Trouble with probability! HELP ME PLEASE!!!

[twobeatsoff]

There is a .97 chance that no accident will occur during any particular day at a racetrack of local importance. the probability of one accident a day is .02, and the probability of two accidents is .01.

a. What is the expected number of accidents in a day?
b. What is the expected number of accidents in ten days?

I just don't understand how to set these questions up and any help would be much appreciated.

 

[pka]

There is a .97 chance that no accident will occur during any particular day at a racetrack of local importance. the probability of one accident a day is .02, and the probability of two accidents is .01.
a. What is the expected number of accidents in a day?
b. What is the expected number of accidents in ten days?

$\displaystyle E(X)=0\cdot\mathcal{P}(X=0)+1\cdot\mathcal{P}(X=1)+2\cdot\mathcal{P}(X=2).$

 

[twobeatsoff]

$\displaystyle E(X)=0\cdot\mathcal{P}(X=0)+1\cdot\mathcal{P}(X=1)+2\cdot\mathcal{P}(X=2).$

Thank you, and I am sorry if this is asking too much, but I'm not exactly sure of what the variables your letters are supposed to represent. If you could give me a mini lesson, I would much appreciate it.

 

[pka]

Thank you, and I am sorry if this is asking too much, but I'm not exactly sure of what the variables your letters are supposed to represent. If you could give me a mini lesson, I would much appreciate it.
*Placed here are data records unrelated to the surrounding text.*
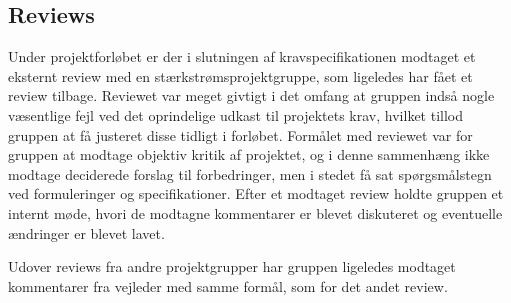 \subsection{Reviews}
Under projektforløbet er der i slutningen af kravspecifikationen modtaget et eksternt review\cite{lib:Review1} med en stærkstrømsprojektgruppe, som ligeledes har fået et review tilbage.
Reviewet var meget givtigt i det omfang at gruppen indså nogle væsentlige fejl ved det oprindelige udkast til projektets krav, hvilket tillod gruppen at få justeret disse tidligt i forløbet.
Formålet med reviewet var for gruppen at modtage objektiv kritik af projektet, og i denne sammenhæng ikke modtage deciderede forslag til forbedringer, men i stedet få sat spørgsmålstegn ved formuleringer og specifikationer.
Efter et modtaget review holdte gruppen et internt møde, hvori de modtagne kommentarer er blevet diskuteret og eventuelle ændringer er blevet lavet.

Udover reviews fra andre projektgrupper har gruppen ligeledes modtaget kommentarer fra vejleder med samme formål, som for det andet review.

\clearpage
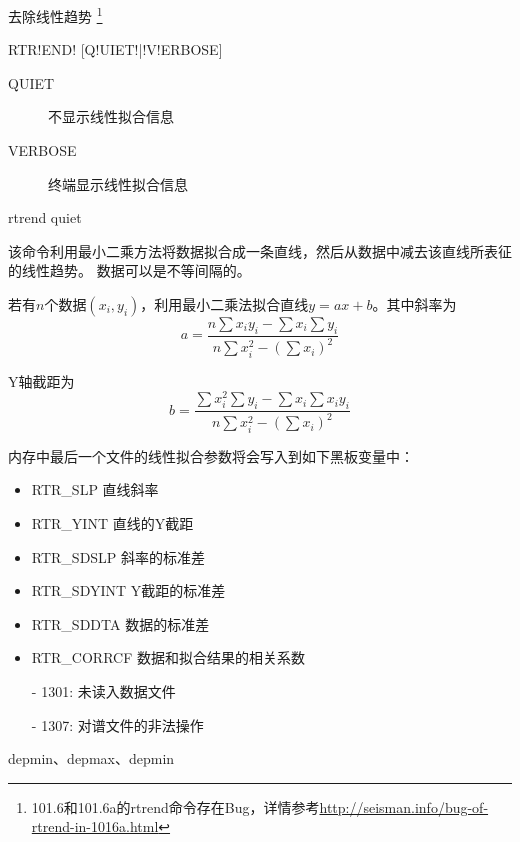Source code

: \label{cmd:rtrend}

去除线性趋势
\footnote{101.6和101.6a的rtrend命令存在Bug，详情参考\url{http://seisman.info/bug-of-rtrend-in-1016a.html}}

\begin{SACSTX}
RTR!END! [Q!UIET!|!V!ERBOSE]
\end{SACSTX}

\begin{description}
\item [QUIET] 不显示线性拟合信息
\item [VERBOSE] 终端显示线性拟合信息
\end{description}

\begin{SACDFT}
rtrend quiet
\end{SACDFT}

该命令利用最小二乘方法将数据拟合成一条直线，然后从数据中减去该直线所表征的线性趋势。
数据可以是不等间隔的。

若有$n$个数据$(x_i,y_i)$，利用最小二乘法拟合直线$y=ax+b$。其中斜率为
\[
    a = \frac{n\sum x_i y_i - \sum x_i \sum y_i}
    {n\sum x_i^2 - (\sum x_i)^2}
\]

Y轴截距为
\[
    b = \frac{\sum x_i^2 \sum y_i - \sum x_i \sum x_i y_i}
    {n\sum x_i^2 - (\sum x_i)^2}
\]

内存中最后一个文件的线性拟合参数将会写入到如下黑板变量中：
\begin{itemize}
\item RTR\_SLP 直线斜率
\item RTR\_YINT 直线的Y截距
\item RTR\_SDSLP 斜率的标准差
\item RTR\_SDYINT Y截距的标准差
\item RTR\_SDDTA 数据的标准差
\item RTR\_CORRCF 数据和拟合结果的相关系数
\end{itemize}

\begin{itemize}
\item[-]1301: 未读入数据文件
\item[-]1307: 对谱文件的非法操作
\end{itemize}

depmin、depmax、depmin

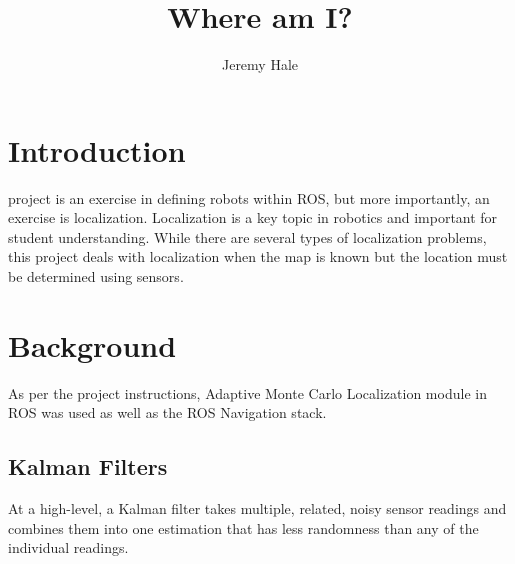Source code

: \documentclass[10pt,journal,compsoc]{IEEEtran}
\begin{document}
\title{Where am I?}

\author{Jeremy Hale}

%
{}


\maketitle
\IEEEdisplaynontitleabstractindextext
\IEEEpeerreviewmaketitle
\section{Introduction}
\label{sec:introduction}

 project is an exercise in defining robots within ROS, but more importantly, an exercise is localization. Localization is a key topic in robotics and important for student understanding. While there are several types of localization problems, this project deals with localization when the map is known but the location must be determined using sensors.

\section{Background}
As per the project instructions, Adaptive Monte Carlo Localization module in ROS was used as well as the ROS Navigation stack.

\subsection{Kalman Filters}
At a high-level, a Kalman filter takes multiple, related, noisy sensor readings and combines them into one estimation that has less randomness than any of the individual readings.
\end{document}
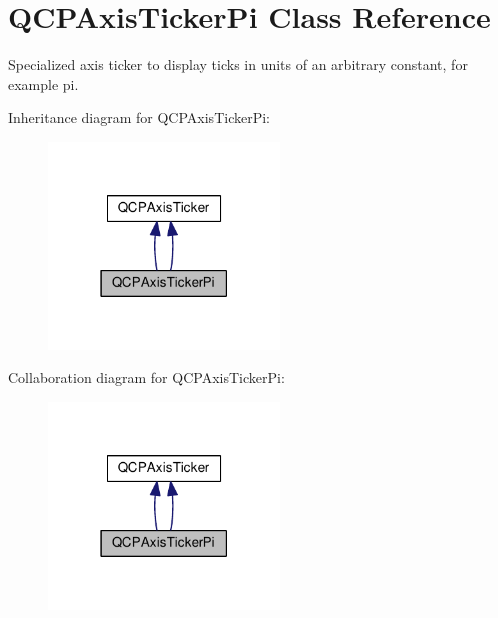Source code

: \hypertarget{class_q_c_p_axis_ticker_pi}{}\section{Q\+C\+P\+Axis\+Ticker\+Pi Class Reference}
\label{class_q_c_p_axis_ticker_pi}


Specialized axis ticker to display ticks in units of an arbitrary constant, for example pi.  




Inheritance diagram for Q\+C\+P\+Axis\+Ticker\+Pi\+:\nopagebreak
\begin{figure}[H]
\begin{center}
\leavevmode
\includegraphics[width=174pt]{class_q_c_p_axis_ticker_pi__inherit__graph}
\end{center}
\end{figure}


Collaboration diagram for Q\+C\+P\+Axis\+Ticker\+Pi\+:\nopagebreak
\begin{figure}[H]
\begin{center}
\leavevmode
\includegraphics[width=174pt]{class_q_c_p_axis_ticker_pi__coll__graph}
\end{center}
\end{figure}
Expected value is the sum of the outcomes times the probability of that outcome. You have three outcomes: $\displaystyle 0,~1,~\&~2$.
Look again at my reply to see how that works.

 

[twobeatsoff]

Expected value is the sum of the outcomes times the probability of that outcome. You have three outcomes: $\displaystyle 0,~1,~\&~2$.
Look again at my reply to see how that works.

Ah! I understand perfectly now! From here, can you give me any clue as to how to set up the equation to give me the variance for part (a)?

 

[pka]

Ah! I understand perfectly now! From here, can you give me any clue as to how to set up the equation to give me the variance for part (a)?

$\displaystyle V(X)=E(X^2)-[E(X)]^2$

For $\displaystyle E(X^2)$ multiply the square of the outcome by its probability. So in this case you have to make only one change in $\displaystyle E(X)$ to get $\displaystyle E(X^2)$.